Let's process the irrelevance answers

In [None]:
import json
irrelevance_answers = []
with open("questions/BFCL_v3_irrelevance.json", "r") as samples:
    for sample in samples.readlines():
        id = json.loads(sample)['id']
        answer = {
            "id": id,
            "ground_truth": []
        }
        irrelevance_answers.append(answer)

In [None]:
with open("answers/BFCL_v3_irrelevance.json", "w") as output_file:
    for answer in irrelevance_answers:
        json.dump(answer, output_file)
        output_file.write('\n')

Now, lets process the relevance answers. We don't have an answer file for this already, but remember, BFCL counts any non-zero answer as correct. We'll use a random function from the list of functions provided in the example.

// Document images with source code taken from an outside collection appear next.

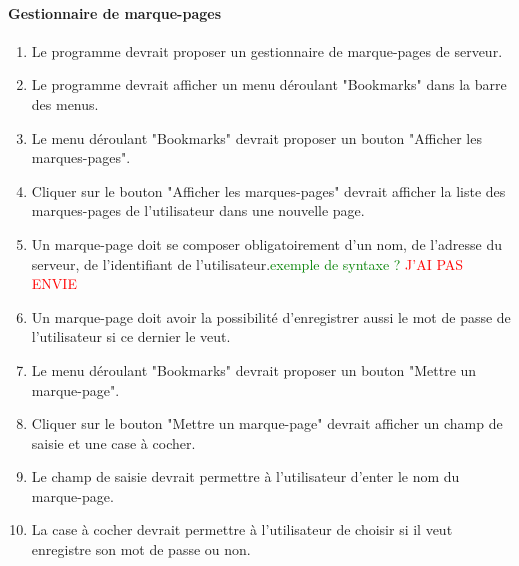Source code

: \documentclass[10pt,a4paper]{report}
\begin{document}
\paragraph{Gestionnaire de marque-pages}
	\begin{enumerate}
		\item Le programme devrait proposer un gestionnaire de marque-pages de serveur.
		\item Le programme devrait afficher un menu déroulant "Bookmarks" dans la barre des menus.
		\item Le menu déroulant "Bookmarks" devrait proposer un bouton "Afficher les marques-pages".
		\item Cliquer sur le bouton "Afficher les marques-pages" devrait afficher la liste des marques-pages de l'utilisateur dans une nouvelle page.
		\item Un marque-page doit se composer obligatoirement d'un nom, de l'adresse du serveur, de l'identifiant de l'utilisateur.\textcolor{green}{exemple de syntaxe ?} \textcolor{red}{J'AI PAS ENVIE}
		\item Un marque-page doit avoir la possibilité d'enregistrer aussi le mot de passe de l'utilisateur si ce dernier le veut.
		\item Le menu déroulant "Bookmarks" devrait proposer un bouton "Mettre un marque-page".
		\item Cliquer sur le bouton "Mettre un marque-page" devrait afficher un champ de saisie et une case à cocher.
		\item Le champ de saisie devrait permettre à l'utilisateur d'enter le nom du marque-page.
		\item La case à cocher devrait permettre à l'utilisateur de choisir si il veut enregistre son mot de passe ou non.
	\end{enumerate}
	
\end{document}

To create answers with the right data types, we'll build a help function to account for all of the different answer scenarios in the relevance dataset.

In [None]:
import random

def generate_answer(function: dict) -> dict:
    function_params = function['parameters']['properties']
    required_params = function['parameters']['required']
    param_values = {}


    for p in function_params.keys():
        data_type = function_params[p]['type']
        # check if default availablt and use that
        if 'default' in function_params[p].keys():
            param_values[p] = [function_params[p]['default']]
            # print(param_values)

        if p in required_params:
            if data_type == 'string':
                if 'enum' in function_params[p].keys():
                    enums = function_params[p]['enum']
                    # print("found enums", function_params[p]['enum'])
                    param_values[p] = [enums[random.randint(0,len(enums)-1)]]
                else:
                    param_values[p] = ['test parameter value']
                # param_values[p] = ['test string']
            
        # else, create a value based on the data type

    answer = {
        function['name']: param_values
    }
    return answer
    # print("answer", answer)

In [None]:
import json
import random
relevance_answers = []
with open("questions/BFCL_v3_live_relevance.json", "r") as samples:
    for sample in samples.readlines():
        s = json.loads(sample)
        id = s['id']

        chosen_function = s['function'][random.randint(0,len(s['function'])-1)]
        relevance_answers.append({
            "id": id,
            "ground_truth": [generate_answer(chosen_function)]
            })

In [None]:
with open("answers/BFCL_v3_live_relevance.json", "w") as output_file:
    for answer in relevance_answers:
        json.dump(answer, output_file)
        output_file.write('\n')

## Data Preparation Steps

1. **Data Splitting**
   - Split the BFCL question datasets randomly:
     - 50% into `training` directory
     - 50% into `eval` directory
   
2. **Mix-in Data Creation**
   - From the training data:
     - Create `mix_in` subdirectory
     - Move 10% of records into mix_in
     - Keep 90% in training
   
3. **Ground Truth Integration**
   - For mix-in data:
     - Look up corresponding answers in answer dataset
     - Add as ground truth assistant responses
   
4. **Prompt Engineering**
   - Build Bedrock invoke API prompts with tool calling functionality
   
5. **Data Consolidation**
   - Combine all training data (including mix-in)
   - Format as JSONL for Bedrock distillation service
   - Save in training directory

In [None]:
import json
import os
import pandas as pd
import numpy as np

# Create directories if they don't exist
os.makedirs('training', exist_ok=True)
os.makedirs('eval', exist_ok=True)

# Load and combine all question datasets
question_files = [
    'questions/BFCL_v3_simple.json',
    'questions/BFCL_v3_multiple.json',
    'questions/BFCL_v3_irrelevance.json',
    'questions/BFCL_v3_live_relevance.json'  # Note the double dot in filename
]

all_questions = []
for file in question_files:
    print("reading... ", file)
    with open(file, 'r') as f:
        for answer in f.readlines():
            # print(question)
            all_questions.append(json.loads(answer))
        # questions = json.load(contents)
        # all_questions.extend(questions)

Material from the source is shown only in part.